When introducing differentiable functions between locally convex spaces, many authors (e.g. Bastiani, Keller, Kriegl-Michor) notice that the evaluation map $$ E\times E^*\to\mathbb R,\qquad (x,L)\mapsto L(x) $$ is not continuous with respect to any locally convex topology on $E^*$, where $E$ is a non normable locally convex space and $E^*$ is the set of all continuous linear functionals $E\to\mathbb R$. Then they argue that, for this reason, it is not good to define $f\colon E\to\mathbb R$ to be continuously differentiable by requiring $$ x\mapsto Df(x)\in E^*$$ to be continuous with respect to some locally convex topology on $E^*$ (say, for example, the finest locally convex topology, in order to make the strongest assumption).
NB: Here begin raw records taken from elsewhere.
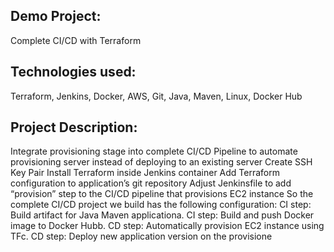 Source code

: ## Demo Project:
Complete CI/CD with Terraform
## Technologies used:
Terraform, Jenkins, Docker, AWS, Git, Java, Maven, Linux, Docker Hub
## Project Description:
Integrate provisioning stage into complete CI/CD Pipeline to automate provisioning server instead of
deploying to an existing server
Create SSH Key Pair
Install Terraform inside Jenkins container
Add Terraform configuration to application’s git repository
Adjust Jenkinsfile to add “provision” step to the CI/CD pipeline that provisions EC2 instance
So the complete CI/CD project we build has the following configuration:
CI step: Build artifact for Java Maven applicationa.
CI step: Build and push Docker image to Docker Hubb.
CD step: Automatically provision EC2 instance using TFc.
CD step: Deploy new application version on the provisione
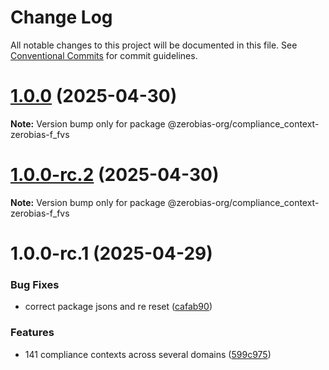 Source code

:# Change Log

All notable changes to this project will be documented in this file.
See [Conventional Commits](https://conventionalcommits.org) for commit guidelines.

# [1.0.0](https://github.com/zerobias-org/compliance_context/compare/@zerobias-org/compliance_context-zerobias-f_fvs@1.0.0-rc.2...@zerobias-org/compliance_context-zerobias-f_fvs@1.0.0) (2025-04-30)

**Note:** Version bump only for package @zerobias-org/compliance_context-zerobias-f_fvs





# [1.0.0-rc.2](https://github.com/zerobias-org/compliance_context/compare/@zerobias-org/compliance_context-zerobias-f_fvs@1.0.0-rc.1...@zerobias-org/compliance_context-zerobias-f_fvs@1.0.0-rc.2) (2025-04-30)

**Note:** Version bump only for package @zerobias-org/compliance_context-zerobias-f_fvs





# 1.0.0-rc.1 (2025-04-29)


### Bug Fixes

* correct package jsons and re reset ([cafab90](https://github.com/zerobias-org/compliance_context/commit/cafab90b3771e45ffeefa4ea2dca415266baa99f))


### Features

* 141 compliance contexts across several domains ([599c975](https://github.com/zerobias-org/compliance_context/commit/599c975fcf3da5bbfffe4113c7f5f793e5231e68))
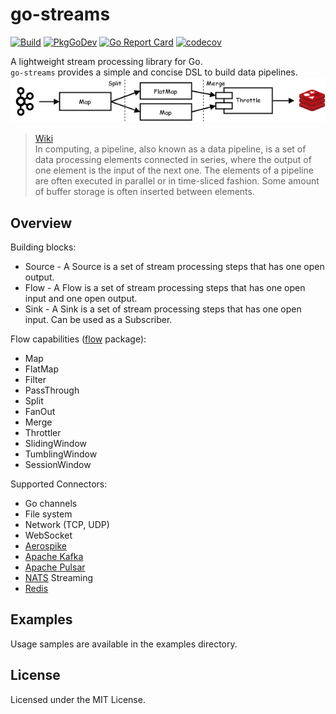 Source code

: # go-streams
[![Build](https://github.com/reugn/go-streams/actions/workflows/build.yml/badge.svg)](https://github.com/reugn/go-streams/actions/workflows/build.yml)
[![PkgGoDev](https://pkg.go.dev/badge/github.com/reugn/go-streams)](https://pkg.go.dev/github.com/reugn/go-streams)
[![Go Report Card](https://goreportcard.com/badge/github.com/reugn/go-streams)](https://goreportcard.com/report/github.com/reugn/go-streams)
[![codecov](https://codecov.io/gh/reugn/go-streams/branch/master/graph/badge.svg)](https://codecov.io/gh/reugn/go-streams)

A lightweight stream processing library for Go.  
`go-streams` provides a simple and concise DSL to build data pipelines.
![pipeline-architecture-example](./docs/images/pipeline-architecture-example.png)
> [Wiki](https://en.wikipedia.org/wiki/Pipeline_(computing))  
> In computing, a pipeline, also known as a data pipeline, is a set of data processing elements connected in series, where the output of one element is the input of the next one. The elements of a pipeline are often executed in parallel or in time-sliced fashion. Some amount of buffer storage is often inserted between elements.

## Overview
Building blocks:
* Source - A Source is a set of stream processing steps that has one open output.
* Flow - A Flow is a set of stream processing steps that has one open input and one open output. 
* Sink - A Sink is a set of stream processing steps that has one open input. Can be used as a Subscriber.

Flow capabilities ([flow](https://github.com/reugn/go-streams/tree/master/flow) package):  
* Map
* FlatMap
* Filter
* PassThrough
* Split
* FanOut
* Merge
* Throttler
* SlidingWindow
* TumblingWindow
* SessionWindow

Supported Connectors:
* Go channels
* File system
* Network (TCP, UDP)
* WebSocket
* [Aerospike](https://www.aerospike.com/)
* [Apache Kafka](https://kafka.apache.org/)
* [Apache Pulsar](https://pulsar.apache.org/)
* [NATS](https://nats.io/) Streaming
* [Redis](https://redis.io/)

## Examples
Usage samples are available in the examples directory.

## License
Licensed under the MIT License. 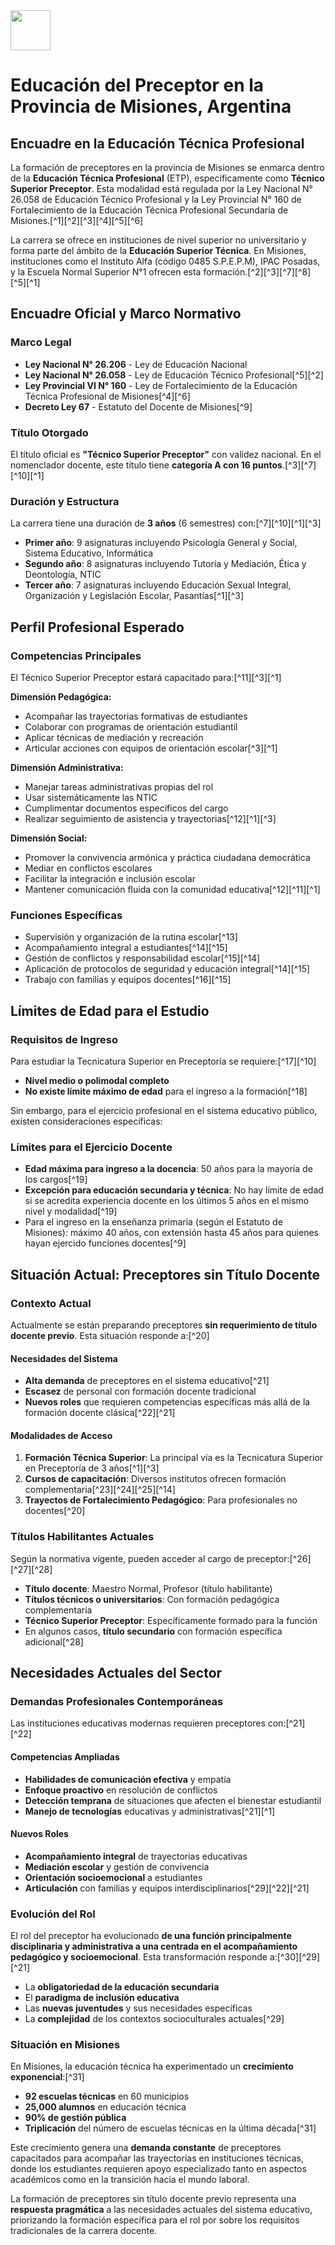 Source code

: <img src="https://r2cdn.perplexity.ai/pplx-full-logo-primary-dark%402x.png" style="height:64px;margin-right:32px"/>

# Educación del Preceptor en la Provincia de Misiones, Argentina

## Encuadre en la Educación Técnica Profesional

La formación de preceptores en la provincia de Misiones se enmarca dentro de la **Educación Técnica Profesional** (ETP), específicamente como **Técnico Superior Preceptor**. Esta modalidad está regulada por la Ley Nacional N° 26.058 de Educación Técnico Profesional y la Ley Provincial N° 160 de Fortalecimiento de la Educación Técnica Profesional Secundaria de Misiones.[^1][^2][^3][^4][^5][^6]

La carrera se ofrece en instituciones de nivel superior no universitario y forma parte del ámbito de la **Educación Superior Técnica**. En Misiones, instituciones como el Instituto Alfa (código 0485 S.P.E.P.M), IPAC Posadas, y la Escuela Normal Superior N°1 ofrecen esta formación.[^2][^3][^7][^8][^5][^1]

## Encuadre Oficial y Marco Normativo

### Marco Legal

- **Ley Nacional N° 26.206** - Ley de Educación Nacional
- **Ley Nacional N° 26.058** - Ley de Educación Técnico Profesional[^5][^2]
- **Ley Provincial VI N° 160** - Ley de Fortalecimiento de la Educación Técnica Profesional de Misiones[^4][^6]
- **Decreto Ley 67** - Estatuto del Docente de Misiones[^9]


### Título Otorgado

El título oficial es **"Técnico Superior Preceptor"** con validez nacional. En el nomenclador docente, este título tiene **categoría A con 16 puntos**.[^3][^7][^10][^1]

### Duración y Estructura

La carrera tiene una duración de **3 años** (6 semestres) con:[^7][^10][^1][^3]

- **Primer año**: 9 asignaturas incluyendo Psicología General y Social, Sistema Educativo, Informática
- **Segundo año**: 8 asignaturas incluyendo Tutoría y Mediación, Ética y Deontología, NTIC
- **Tercer año**: 7 asignaturas incluyendo Educación Sexual Integral, Organización y Legislación Escolar, Pasantías[^1][^3]


## Perfil Profesional Esperado

### Competencias Principales

El Técnico Superior Preceptor estará capacitado para:[^11][^3][^1]

**Dimensión Pedagógica:**

- Acompañar las trayectorias formativas de estudiantes
- Colaborar con programas de orientación estudiantil
- Aplicar técnicas de mediación y recreación
- Articular acciones con equipos de orientación escolar[^3][^1]

**Dimensión Administrativa:**

- Manejar tareas administrativas propias del rol
- Usar sistemáticamente las NTIC
- Cumplimentar documentos específicos del cargo
- Realizar seguimiento de asistencia y trayectorias[^12][^1][^3]

**Dimensión Social:**

- Promover la convivencia armónica y práctica ciudadana democrática
- Mediar en conflictos escolares
- Facilitar la integración e inclusión escolar
- Mantener comunicación fluida con la comunidad educativa[^12][^11][^1]


### Funciones Específicas

- Supervisión y organización de la rutina escolar[^13]
- Acompañamiento integral a estudiantes[^14][^15]
- Gestión de conflictos y responsabilidad escolar[^15][^14]
- Aplicación de protocolos de seguridad y educación integral[^14][^15]
- Trabajo con familias y equipos docentes[^16][^15]


## Límites de Edad para el Estudio

### Requisitos de Ingreso

Para estudiar la Tecnicatura Superior en Preceptoría se requiere:[^17][^10]

- **Nivel medio o polimodal completo**
- **No existe límite máximo de edad** para el ingreso a la formación[^18]

Sin embargo, para el ejercicio profesional en el sistema educativo público, existen consideraciones específicas:

### Límites para el Ejercicio Docente

- **Edad máxima para ingreso a la docencia**: 50 años para la mayoría de los cargos[^19]
- **Excepción para educación secundaria y técnica**: No hay límite de edad si se acredita experiencia docente en los últimos 5 años en el mismo nivel y modalidad[^19]
- Para el ingreso en la enseñanza primaria (según el Estatuto de Misiones): máximo 40 años, con extensión hasta 45 años para quienes hayan ejercido funciones docentes[^9]


## Situación Actual: Preceptores sin Título Docente

### Contexto Actual

Actualmente se están preparando preceptores **sin requerimiento de título docente previo**. Esta situación responde a:[^20]

#### Necesidades del Sistema

- **Alta demanda** de preceptores en el sistema educativo[^21]
- **Escasez** de personal con formación docente tradicional
- **Nuevos roles** que requieren competencias específicas más allá de la formación docente clásica[^22][^21]


#### Modalidades de Acceso

1. **Formación Técnica Superior**: La principal vía es la Tecnicatura Superior en Preceptoría de 3 años[^1][^3]
2. **Cursos de capacitación**: Diversos institutos ofrecen formación complementaria[^23][^24][^25][^14]
3. **Trayectos de Fortalecimiento Pedagógico**: Para profesionales no docentes[^20]

### Títulos Habilitantes Actuales

Según la normativa vigente, pueden acceder al cargo de preceptor:[^26][^27][^28]

- **Título docente**: Maestro Normal, Profesor (título habilitante)
- **Títulos técnicos o universitarios**: Con formación pedagógica complementaria
- **Técnico Superior Preceptor**: Específicamente formado para la función
- En algunos casos, **título secundario** con formación específica adicional[^28]


## Necesidades Actuales del Sector

### Demandas Profesionales Contemporáneas

Las instituciones educativas modernas requieren preceptores con:[^21][^22]

#### Competencias Ampliadas

- **Habilidades de comunicación efectiva** y empatía
- **Enfoque proactivo** en resolución de conflictos
- **Detección temprana** de situaciones que afecten el bienestar estudiantil
- **Manejo de tecnologías** educativas y administrativas[^21][^1]


#### Nuevos Roles

- **Acompañamiento integral** de trayectorias educativas
- **Mediación escolar** y gestión de convivencia
- **Orientación socioemocional** a estudiantes
- **Articulación** con familias y equipos interdisciplinarios[^29][^22][^21]


### Evolución del Rol

El rol del preceptor ha evolucionado **de una función principalmente disciplinaria y administrativa a una centrada en el acompañamiento pedagógico y socioemocional**. Esta transformación responde a:[^30][^29][^21]

- La **obligatoriedad de la educación secundaria**
- El **paradigma de inclusión educativa**
- Las **nuevas juventudes** y sus necesidades específicas
- La **complejidad** de los contextos socioculturales actuales[^29]


### Situación en Misiones

En Misiones, la educación técnica ha experimentado un **crecimiento exponencial**:[^31]

- **92 escuelas técnicas** en 60 municipios
- **25,000 alumnos** en educación técnica
- **90% de gestión pública**
- **Triplicación** del número de escuelas técnicas en la última década[^31]

Este crecimiento genera una **demanda constante** de preceptores capacitados para acompañar las trayectorias en instituciones técnicas, donde los estudiantes requieren apoyo especializado tanto en aspectos académicos como en la transición hacia el mundo laboral.

La formación de preceptores sin título docente previo representa una **respuesta pragmática** a las necesidades actuales del sistema educativo, priorizando la formación específica para el rol por sobre los requisitos tradicionales de la carrera docente.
My question is: what's the problem with this definition? More precisely, what is an example of missing properties of $f\in C^1$ defined as above? I was thinking about continuity of $f$ being not implied by $f\in C^1$, or maybe the failure of the chain rule, but I didn't find an explicit issue. For example, the definition is strong enough to have a mean value theorem $$ f(x+h)-f(x)=\int_0^1 Df(x+th)h\,dt$$
Moreover, which of these classical properties actually require the evaluation map to be continuous?
I am particularly interested in the case of $E$ Fréchet space.
[cross-posted from MSE]